DAILY RFT, FEBRUARY 25, 2010
RIGHT TO CONCEALED CARRY
Lowering age makes sense: You must have a problem with the Second Amendment ["Missouri Legislators Hear Proposals to Ease Conceal Carry Regulations," Chad Garrison]. Concealed carry has been a benefit. How many violations have come from it? How many holders have committed crimes with their guns? Dropping the age is good, since anyone should be able to protect themselves. It is our given right. Actually, there should be no laws that restrict my right to carry if I am a law-abiding citizen. Criminals do not care or follow the law.

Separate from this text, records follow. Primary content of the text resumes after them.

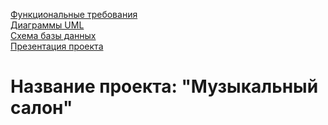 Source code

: [Функциональные требования](pages/functionalRequirements.md)  
[Диаграммы UML](pages/diagramUML.md)     
[Схема базы данных](pages/databaseSchema.md)  
[Презентация проекта](pages/projectPresentation.md)          

# Название проекта: **"Музыкальный салон"**
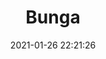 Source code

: ---
id_post: 4
title: "Bunga"
date: 2021-01-26 22:21:26
description: 'Mekar harum semerbak.'
image: 'https://i.postimg.cc/8k67kVMv/IMG-20201114-180228.jpg'
categories: realisme
artist: 'Gallery teplok.id'
instagram: 'dian_djoyo'
--- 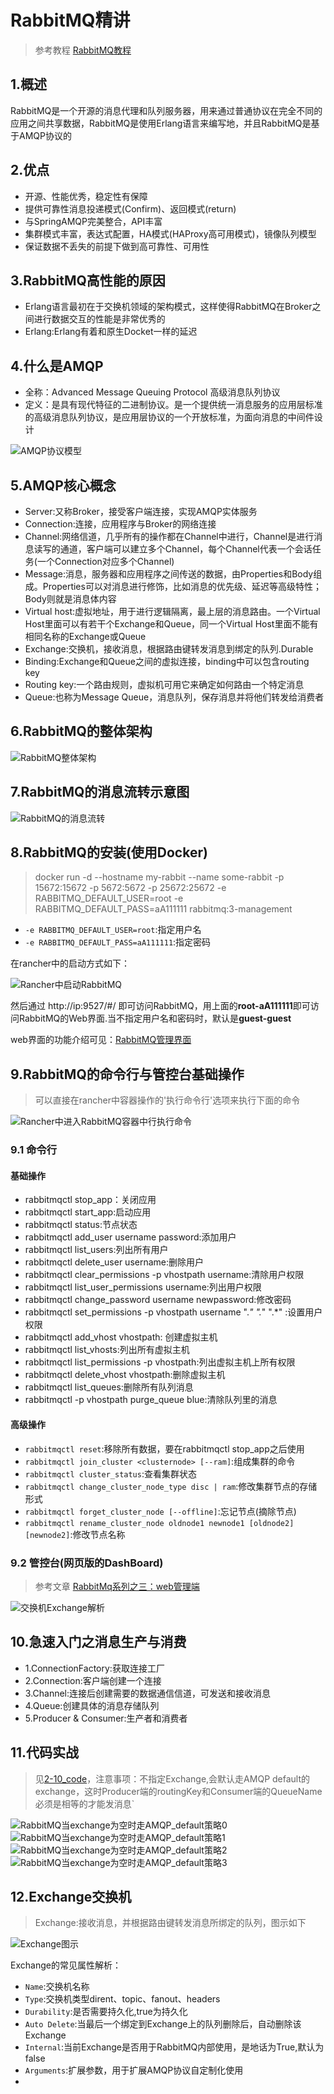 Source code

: # RabbitMQ精讲

> 参考教程 [RabbitMQ教程](https://blog.csdn.net/hellozpc/article/details/81436980)

## 1.概述
RabbitMQ是一个开源的消息代理和队列服务器，用来通过普通协议在完全不同的应用之间共享数据，RabbitMQ是使用Erlang语言来编写地，并且RabbitMQ是基于AMQP协议的

## 2.优点

+ 开源、性能优秀，稳定性有保障
+ 提供可靠性消息投递模式(Confirm)、返回模式(return)
+ 与SpringAMQP完美整合，API丰富
+ 集群模式丰富，表达式配置，HA模式(HAProxy高可用模式)，镜像队列模型
+ 保证数据不丢失的前提下做到高可靠性、可用性

## 3.RabbitMQ高性能的原因

+ Erlang语言最初在于交换机领域的架构模式，这样使得RabbitMQ在Broker之间进行数据交互的性能是非常优秀的
+ Erlang:Erlang有着和原生Docket一样的延迟

## 4.什么是AMQP

+ 全称：Advanced Message Queuing Protocol 高级消息队列协议
+ 定义：是具有现代特征的二进制协议。是一个提供统一消息服务的应用层标准的高级消息队列协议，是应用层协议的一个开放标准，为面向消息的中间件设计

![AMQP协议模型](images/AMQP协议模型.png)

## 5.AMQP核心概念

+ Server:又称Broker，接受客户端连接，实现AMQP实体服务
+ Connection:连接，应用程序与Broker的网络连接
+ Channel:网络信道，几乎所有的操作都在Channel中进行，Channel是进行消息读写的通道，客户端可以建立多个Channel，每个Channel代表一个会话任务(一个Connection对应多个Channel)
+ Message:消息，服务器和应用程序之间传送的数据，由Properties和Body组成。Properties可以对消息进行修饰，比如消息的优先级、延迟等高级特性；Body则就是消息体内容
+ Virtual host:虚拟地址，用于进行逻辑隔离，最上层的消息路由。一个Virtual Host里面可以有若干个Exchange和Queue，同一个Virtual Host里面不能有相同名称的Exchange或Queue
+ Exchange:交换机，接收消息，根据路由键转发消息到绑定的队列.Durable
+ Binding:Exchange和Queue之间的虚拟连接，binding中可以包含routing key
+ Routing key:一个路由规则，虚拟机可用它来确定如何路由一个特定消息
+ Queue:也称为Message Queue，消息队列，保存消息并将他们转发给消费者

## 6.RabbitMQ的整体架构

![RabbitMQ整体架构](images/RabbitMQ整体架构.png)

## 7.RabbitMQ的消息流转示意图

![RabbitMQ的消息流转](images/RabbitMQ的消息流转.png)

## 8.RabbitMQ的安装(使用Docker)

> docker run -d --hostname my-rabbit --name some-rabbit -p 15672:15672 -p 5672:5672 -p 25672:25672 -e RABBITMQ_DEFAULT_USER=root -e RABBITMQ_DEFAULT_PASS=aA111111 rabbitmq:3-management

+ `-e RABBITMQ_DEFAULT_USER=root`:指定用户名
+ `-e RABBITMQ_DEFAULT_PASS=aA111111`:指定密码

在rancher中的启动方式如下：

![Rancher中启动RabbitMQ](images/Rancher中启动RabbitMQ.png)

然后通过 http://ip:9527/#/ 即可访问RabbitMQ，用上面的**root-aA111111**即可访问RabbitMQ的Web界面.当不指定用户名和密码时，默认是**guest-guest**

web界面的功能介绍可见：[RabbitMQ管理界面](https://www.cnblogs.com/java-zhao/p/5670453.html)

## 9.RabbitMQ的命令行与管控台基础操作

> 可以直接在rancher中容器操作的'执行命令行'选项来执行下面的命令

![Rancher中进入RabbitMQ容器中行执行命令](images/Rancher中进入RabbitMQ容器中行执行命令.png)

### 9.1 命令行

#### 基础操作

+ rabbitmqctl stop_app：关闭应用
+ rabbitmqctl start_app:启动应用
+ rabbitmqctl status:节点状态
+ rabbitmqctl add_user username password:添加用户
+ rabbitmqctl list_users:列出所有用户
+ rabbitmqctl delete_user username:删除用户
+ rabbitmqctl clear_permissions -p vhostpath username:清除用户权限
+ rabbitmqctl list_user_permissions username:列出用户权限
+ rabbitmqctl change_password username newpassword:修改密码
+ rabbitmqctl set_permissions -p vhostpath username ".*" ".*" ".*" :设置用户权限
+ rabbitmqctl add_vhost vhostpath: 创建虚拟主机
+ rabbitmqctl list_vhosts:列出所有虚拟主机
+ rabbitmqctl list_permissions -p vhostpath:列出虚拟主机上所有权限
+ rabbitmqctl delete_vhost vhostpath:删除虚拟主机
+ rabbitmqctl list_queues:删除所有队列消息
+ rabbitmqctl -p vhostpath purge_queue blue:清除队列里的消息

#### 高级操作

+ `rabbitmqctl reset`:移除所有数据，要在rabbitmqctl stop_app之后使用
+ `rabbitmqctl join_cluster <clusternode> [--ram]`:组成集群的命令
+ `rabbitmqctl cluster_status`:查看集群状态
+ `rabbitmqctl change_cluster_node_type disc | ram`:修改集群节点的存储形式
+ `rabbitmqctl forget_cluster_node [--offline]`:忘记节点(摘除节点)
+ `rabbitmqctl rename_cluster_node oldnode1 newnode1 [oldnode2] [newnode2]`:修改节点名称

### 9.2 管控台(网页版的DashBoard)

> 参考文章 [RabbitMq系列之三：web管理端](https://www.jianshu.com/p/7b6e575fd451)

![交换机Exchange解析](images/交换机Exchange解析.png)

## 10.急速入门之消息生产与消费

+ 1.ConnectionFactory:获取连接工厂
+ 2.Connection:客户端创建一个连接
+ 3.Channel:连接后创建需要的数据通信信道，可发送和接收消息
+ 4.Queue:创建具体的消息存储队列
+ 5.Producer & Consumer:生产者和消费者

## 11.代码实战

> 见[2-10_code](2-10_code)，注意事项：不指定Exchange,会默认走AMQP default的exchange，这时Producer端的routingKey和Consumer端的QueueName必须是相等的才能发消息`

![RabbitMQ当exchange为空时走AMQP_default策略0](images/RabbitMQ当exchange为空时走AMQP_default策略0.png)
![RabbitMQ当exchange为空时走AMQP_default策略1](images/RabbitMQ当exchange为空时走AMQP_default策略1.png)
![RabbitMQ当exchange为空时走AMQP_default策略2](images/RabbitMQ当exchange为空时走AMQP_default策略2.png)
![RabbitMQ当exchange为空时走AMQP_default策略3](images/RabbitMQ当exchange为空时走AMQP_default策略3.png)

## 12.Exchange交换机

> Exchange:接收消息，并根据路由键转发消息所绑定的队列，图示如下

![Exchange图示](images/Exchange图示.png)

Exchange的常见属性解析：

+ `Name`:交换机名称
+ `Type`:交换机类型dirent、topic、fanout、headers
+ `Durability`:是否需要持久化,true为持久化
+ `Auto Delete`:当最后一个绑定到Exchange上的队列删除后，自动删除该Exchange
+ `Internal`:当前Exchange是否用于RabbitMQ内部使用，是地话为True,默认为false
+ `Arguments`:扩展参数，用于扩展AMQP协议自定制化使用
+  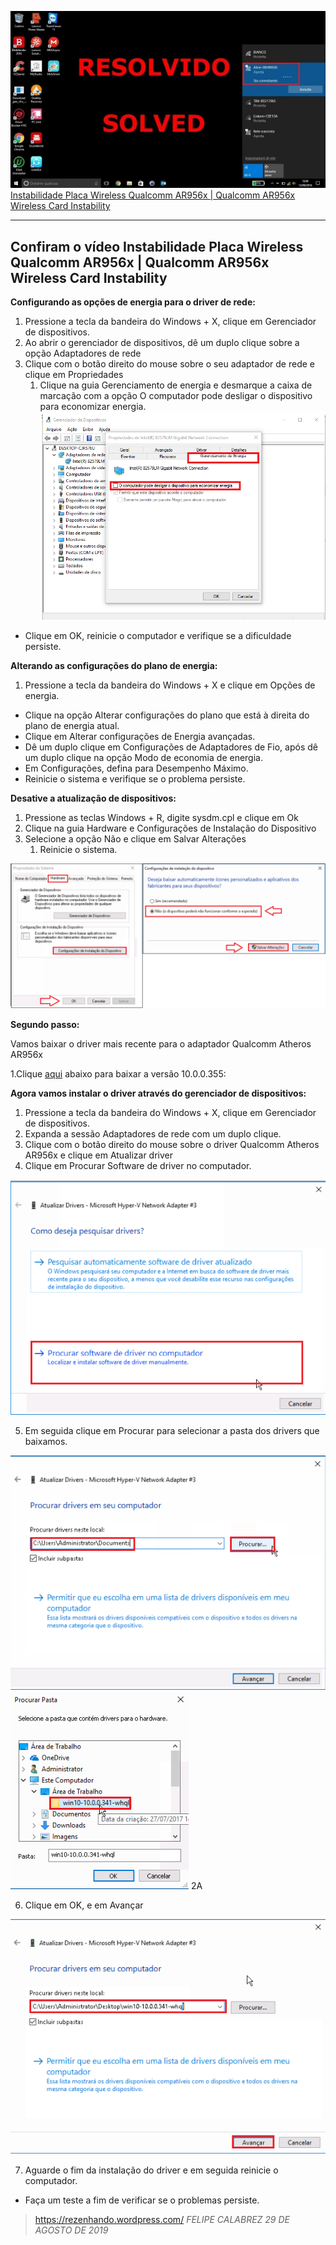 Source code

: ![8ce30511f1b89cd5ab17e5ca82af46c4.png](../_resources/8ce30511f1b89cd5ab17e5ca82af46c4.png)
[Instabilidade Placa Wireless Qualcomm AR956x | Qualcomm AR956x Wireless Card Instability](https://www.youtube.com/watch?v=EwIAoEqTNBY)
***
## Confiram o vídeo Instabilidade Placa Wireless Qualcomm AR956x | Qualcomm AR956x Wireless Card Instability

**Configurando as opções de energia para o driver de rede:**

1. Pressione a tecla da bandeira do Windows + X, clique em Gerenciador de dispositivos.
2. Ao abrir o gerenciador de dispositivos, dê um duplo clique sobre a opção Adaptadores de rede
3. Clique com o botão direito do mouse sobre o seu adaptador de rede e clique em Propriedades
	1. Clique na guia Gerenciamento de energia e desmarque a caixa de marcação com a opção O computador pode desligar o dispositivo para economizar energia.
![9a5741b9e3119550d5da5434ee34a4a7.png](../_resources/9a5741b9e3119550d5da5434ee34a4a7.png)
* Clique em OK, reinicie o computador e verifique se a dificuldade persiste.

**Alterando as configurações do plano de energia:**

1. Pressione a tecla da bandeira do Windows + X e clique em Opções de energia.
* Clique na opção Alterar configurações do plano que está à direita do plano de energia atual.
* Clique em Alterar configurações de Energia avançadas.
* Dê um duplo clique em Configurações de Adaptadores de Fio, após dê um duplo clique na opção Modo de economia de energia.
* Em Configurações, defina para Desempenho Máximo.
* Reinicie o sistema e verifique se o problema persiste.

**Desative a atualização de dispositivos:**

1. Pressione as teclas Windows + R, digite sysdm.cpl e clique em Ok
2. Clique na guia Hardware e Configurações de Instalação do Dispositivo
3. Selecione a opção Não e clique em Salvar Alterações
	1. Reinicie o sistema.

![d0d5d57703df997321d9b5bfd714a416.png](../_resources/d0d5d57703df997321d9b5bfd714a416.png)

**Segundo passo:**

Vamos baixar o driver mais recente para o adaptador Qualcomm Atheros AR956x

1.Clique [aqui](https://mega.nz/#!xMBiXAJC!yq3f_DrmkJCMiSybHfwtEGANXV6nD4VmTG3uO2J-35I) abaixo para baixar a versão 10.0.0.355:

**Agora vamos instalar o driver através do gerenciador de dispositivos:**

1. Pressione a tecla da bandeira do Windows + X, clique em Gerenciador de dispositivos.
2. Expanda a sessão Adaptadores de rede com um duplo clique.
3. Clique com o botão direito do mouse sobre o driver Qualcomm Atheros AR956x e clique em Atualizar driver
4. Clique em Procurar Software de driver no computador.

![4362ff8acd690b6e381cfcfbaab3a580.png](../_resources/4362ff8acd690b6e381cfcfbaab3a580.png)

5. Em seguida clique em Procurar para selecionar a pasta dos drivers que baixamos.

![b337446c401d5e7f142888f1cd5fb03a.png](../_resources/b337446c401d5e7f142888f1cd5fb03a.png)
![fd6728562f5524656537cdf5615ae457.png](../_resources/fd6728562f5524656537cdf5615ae457.png) 2A

6. Clique em OK, e em Avançar

![b76c1f6f04fc5f08a0a622df37337675.png](../_resources/b76c1f6f04fc5f08a0a622df37337675.png)

7. Aguarde o fim da instalação do driver e em seguida reinicie o computador.
* Faça um teste a fim de verificar se o problemas persiste.


> https://rezenhando.wordpress.com/
> *FELIPE CALABREZ*
> *29 DE AGOSTO DE 2019*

Kevin Campbell, via the Internet
DAILY RFT, FEBRUARY 23, 2010
YOU GOTTA BE KIDDING
This is only a movie: Twenty-four months for nonviolent copyright violations ["Gonna Be One Long, Dark Night for Missouri Man Found Guilty of Movie Piracy," Kristen Hinman]? Fucking Christ. Then you got weapons-violating felons, corrupt politicians who obstruct justice, commit perjury, violate their oath of office and generally shit on the public. They get significantly less?
Anonymous, via the Internet
GUT CHECK, FEBRUARY 22, 2010
DUNKIN' DONUT DELIRIUM
Counting down the days: Krispy Kreme, your days are numbered ["FoodWire: An Update on the Kirkwood Dunkin' Donuts," Annie Zaleski]. Moved here from Connecticut, where there's practically a Dunkin' Donuts on every street corner. Been here nine years, and finally my dream has come true. When you walk into DD, you'll know you're in coffee heaven. That aromatic smell is just awesome. I can't wait to taste a confectionary powdered jelly donut, which is unheard of here. If you like a sickening sweet glazed donut, which is all Krispy Kreme sells, then go there and get sick. But if you like a variety of donuts — glazed, powdered or plain, plus bagels and flatbreads and the best fresh coffee in the U.S. — then Dunkin' Donuts is the place for you.
Lou, via the Internet
Donut pining: I moved to the St. Louis Metro East from Boston in July 2008 and have been pining for DD's coffee ever since! I've been driving by the site and searching in vain — until now — for information about the opening. Thanks to the above posters for sharing this information, and Annie, thanks for your excellent investigative reporting! Hope to see you all there on opening day!
Stephan, via the Internet
Wait no more, my lady: I am a transplanted New Yorker who has been waiting nine long years for a Dunkin' Donuts. I, too, am beyond excited.
Laura, via the Internet
DAILY RFT, FEBRUARY 19, 2010
Smaller is not better: I believe the 50-dog limit will only encourage commercial breeders to operate many more smaller operations to be able to make a living versus one large, well-run kennel operation ["'Pampered Pets' Are Anything But, Says Animal Rights Group," Amir Kurtovic]. Smaller kennels mean more inspections, a dilution of staff and more chances for abuse. The Missouri Department of Agriculture can't keep up with the commercial breeder inspections. How are things going to improve if the breeders just open lots of smaller facilities? The pending legislation is flawed and not well thought out. Also, it is not being fully explained by the petition gathers. All they say is, "Hey, sign this petition to end puppy mills." I wonder how many public shelters, private shelters and rescue groups are equally guilty of the same offenses or much worse.
Poopscoop, via the Internet
Doggie deaths must stop: Poopscoop, you're missing an important point. Animal control facilities and shelters are not engaging in the breeding of animals for profit. Rather, they are taking care of animals that are strays or that have been abandoned by owners. I think we can all agree that they need more money and more officers. I think we can all agree, too, that we need to do more to provide better care for these animals.
But you know what else we need to do? Stop supporting pet stores that are outlets for puppy mills. We need to stop acting like they're all right or that they're providing a valuable service, and we need to start owning up to the fact that while pet stores are selling animals bred commercially, four million dogs and cats are being put down in U.S. shelters and animal control facilities every year.